- [About this exercise]: Write out exactly the lines of the material below, beginning at the top and ending at the line that contains "当我们在2020年4月发布P".

- [Information given]:
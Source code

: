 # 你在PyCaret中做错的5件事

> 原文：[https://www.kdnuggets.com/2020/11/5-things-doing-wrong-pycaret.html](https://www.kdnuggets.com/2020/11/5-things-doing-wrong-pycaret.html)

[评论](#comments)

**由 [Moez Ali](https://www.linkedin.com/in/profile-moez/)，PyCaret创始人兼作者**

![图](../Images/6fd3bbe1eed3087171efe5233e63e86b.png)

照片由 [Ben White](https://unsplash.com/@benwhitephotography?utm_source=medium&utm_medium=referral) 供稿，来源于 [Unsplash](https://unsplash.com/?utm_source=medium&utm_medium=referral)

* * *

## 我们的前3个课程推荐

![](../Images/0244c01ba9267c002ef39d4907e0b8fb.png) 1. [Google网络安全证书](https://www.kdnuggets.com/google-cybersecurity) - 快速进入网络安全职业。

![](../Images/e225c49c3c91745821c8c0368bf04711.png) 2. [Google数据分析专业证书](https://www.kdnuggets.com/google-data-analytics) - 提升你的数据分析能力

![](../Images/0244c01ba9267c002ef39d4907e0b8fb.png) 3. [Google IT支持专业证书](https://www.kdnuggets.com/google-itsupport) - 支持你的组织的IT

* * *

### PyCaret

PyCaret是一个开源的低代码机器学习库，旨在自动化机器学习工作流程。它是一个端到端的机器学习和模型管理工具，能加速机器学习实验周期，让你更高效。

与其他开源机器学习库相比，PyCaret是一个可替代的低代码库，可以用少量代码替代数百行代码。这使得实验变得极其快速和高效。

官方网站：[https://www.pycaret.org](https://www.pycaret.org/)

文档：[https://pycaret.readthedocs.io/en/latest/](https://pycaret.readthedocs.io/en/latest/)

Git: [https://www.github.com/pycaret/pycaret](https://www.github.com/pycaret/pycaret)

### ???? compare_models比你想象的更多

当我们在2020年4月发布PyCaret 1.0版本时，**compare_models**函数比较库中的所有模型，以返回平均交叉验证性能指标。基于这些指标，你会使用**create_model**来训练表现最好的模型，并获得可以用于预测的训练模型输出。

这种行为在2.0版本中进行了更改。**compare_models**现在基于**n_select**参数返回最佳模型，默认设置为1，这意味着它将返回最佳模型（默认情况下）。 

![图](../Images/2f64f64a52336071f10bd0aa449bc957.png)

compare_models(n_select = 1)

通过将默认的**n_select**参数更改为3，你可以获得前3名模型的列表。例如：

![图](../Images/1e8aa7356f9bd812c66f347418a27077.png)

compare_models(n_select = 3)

- [Answer space]:
Source code

: # 你在PyCaret中做错的5件事

> 原文：[https://www.kdnuggets.com/2020/11/5-things-doing-wrong-pycaret.html](https://www.kdnuggets.com/2020/11/5-things-doing-wrong-pycaret.html)

[评论](#comments)

**由 [Moez Ali](https://www.linkedin.com/in/profile-moez/)，PyCaret创始人兼作者**

![图](../Images/6fd3bbe1eed3087171efe5233e63e86b.png)

照片由 [Ben White](https://unsplash.com/@benwhitephotography?utm_source=medium&utm_medium=referral) 供稿，来源于 [Unsplash](https://unsplash.com/?utm_source=medium&utm_medium=referral)

* * *

## 我们的前3个课程推荐

![](../Images/0244c01ba9267c002ef39d4907e0b8fb.png) 1. [Google网络安全证书](https://www.kdnuggets.com/google-cybersecurity) - 快速进入网络安全职业。

![](../Images/e225c49c3c91745821c8c0368bf04711.png) 2. [Google数据分析专业证书](https://www.kdnuggets.com/google-data-analytics) - 提升你的数据分析能力

![](../Images/0244c01ba9267c002ef39d4907e0b8fb.png) 3. [Google IT支持专业证书](https://www.kdnuggets.com/google-itsupport) - 支持你的组织的IT

* * *

### PyCaret

PyCaret是一个开源的低代码机器学习库，旨在自动化机器学习工作流程。它是一个端到端的机器学习和模型管理工具，能加速机器学习实验周期，让你更高效。

与其他开源机器学习库相比，PyCaret是一个可替代的低代码库，可以用少量代码替代数百行代码。这使得实验变得极其快速和高效。

官方网站：[https://www.pycaret.org](https://www.pycaret.org/)

文档：[https://pycaret.readthedocs.io/en/latest/](https://pycaret.readthedocs.io/en/latest/)

Git: [https://www.github.com/pycaret/pycaret](https://www.github.com/pycaret/pycaret)

### ???? compare_models比你想象的更多

当我们在2020年4月发布PyCaret 1.0版本时，**compare_models**函数比较库中的所有模型，以返回平均交叉验证性能指标。基于这些指标，你会使用**create_model**来训练表现最好的模型，并获得可以用于预测的训练模型输出。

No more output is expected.